Sayangnya, Muadz tidaklah berumur panjang. Dia meninggal di Syam pada tahun 18 H dalam usia muda, 33 tahun, karena wabah yang menjangkiti kawasan tersebut. Dari seluruh keluarganya, dia meninggal yang paling akhir. Sebelumnya, isteri dan tiga orang anaknya, termasuk Abdurrahman, telah meninggal lebih dulu juga akibat wabah tersebut. Abdurrahman bin Muadz tentu masih kecil atau remaja pada saat meninggal pada 18 H itu.
Jadi Muadz bin Jabal meninggal dunia tanpa meninggalkan keturunan satu pun. Lalu siapa sebenarnya Mahmud bin Abdurrahman bin Muadz bin Jabal itu
Keempat, postur dan bentuk dua batu nisan serta tulisan Arab yang terpahat di dalamnya justru menjadi petunjuk penting tentang kapan batu nisan tersebut dibuat. Melihat postur dan bentuk pahatan batu nisan yang ada, jelas sekali bisa dilihat bahwa batu nisan tersebut bukanlah model batu nisan produk peradaban Arab pada masa-masa awal perkembangan Islam. Dalam situs-situs makam tua yang ada di Semenanjung Arabia, sulit sekali untuk menemukan bentuk nisan sebagaimana yang ada di komplelks pemakaman tua di Barus itu.

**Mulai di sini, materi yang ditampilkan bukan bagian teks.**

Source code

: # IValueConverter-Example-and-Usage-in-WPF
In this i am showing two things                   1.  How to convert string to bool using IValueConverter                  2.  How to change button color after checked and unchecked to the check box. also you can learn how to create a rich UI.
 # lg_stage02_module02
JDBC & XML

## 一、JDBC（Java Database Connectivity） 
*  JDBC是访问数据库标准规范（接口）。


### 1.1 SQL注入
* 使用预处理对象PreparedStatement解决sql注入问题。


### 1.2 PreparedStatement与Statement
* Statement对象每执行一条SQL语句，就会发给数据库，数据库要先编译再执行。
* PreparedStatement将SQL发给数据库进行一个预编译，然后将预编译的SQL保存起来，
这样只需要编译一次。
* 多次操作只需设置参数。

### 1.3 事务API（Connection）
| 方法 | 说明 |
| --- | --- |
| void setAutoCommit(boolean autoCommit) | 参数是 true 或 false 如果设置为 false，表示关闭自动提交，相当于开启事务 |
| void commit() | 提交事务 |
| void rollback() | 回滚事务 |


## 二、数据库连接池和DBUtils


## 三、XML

Batu nisan tersebut tampaknya lebih mirip dengan batu nisan produk peradaban Persia atau India, atau bahkan peradaban Nusantara pada abad ke-14 M. Sementara pada tulisan Arab yang terpahat pada batu nisan tersebut, terdapat titik dan beberapa syakal di dalamnya. Siapapun akan dengan mudah mengetahui bahwa titik dan syakal belumlah dikenal pada masa Nabi dan periode awal masa sahabat.
Pada masa itu tulisan Arab masih “gundulan”, masih berupa huruf-huruf pokok tanpa titik dan syakal yang karenanya seringkali memunculkan kesalahpahaman dalam membacanya. Itulah kenapa sahabat Ali bin Abi Thalib (wafat 40 H) di akhir masa pemerintahannya memerintahkan Abu al-Aswad al-Du’aly (wafat 69 H) untuk membuat rumusan dan simbol-simbol yang memudahkan pembacaan kalimat-kalimat berbahasa Arab.
Abu al-Aswad al-Du’aly mulai memperkenalkan titik dan syakal dalam bahasa Arab pada kira-kira 42 H. Penggunaan titik dan syakal pada saat itu tentu belum tersebar dan diketahui banyak orang secara massif seperti sekarang ini. Mengikuti logika berpikir ini, agak sulit untuk mengatakan bahwa batu nisan tua di Barus dan tulisan Arab yang terpahat di dalamnya dibuat pada 44 H atau 48 H. Memang tidak bisa dipungkiri bahwa kompleks pemakaman di Barus tersebut adalah pemakaman tua, tetapi tentu tidak setua yang diklaimkan para sejarahwan baru tersebut.
Penulis hanya ingin mengatakan bahwa keagungan dan kebenaran Islam di Nusantara tidak akan ternodai sedikitpun meski kehadirannya pertama kali tidak disebarkan langsung oleh para sahabat Nabi. Kita tidak perlu memaksakan diri untuk mengatakan bahwa Islam disebarkan pertama kali langsung oleh para sahabat Nabi.
Sebagaimana kita juga tidak perlu mengatakan, sebagaimana diklaimkan oleh sebagian orang, bahwa Sahabat Ali bin Abi Thalib pernah berdakwah di Garut, Jawa Barat atau penyebaran informasi sejarah lainnya yang tidak produktif.
Wallahu a’lam bi al-shawab. []
--------
*Tulisan ini sudah pernah dimuat di elsaonline.com - 28 Okt. 2022, dengan sedikit revisi editing.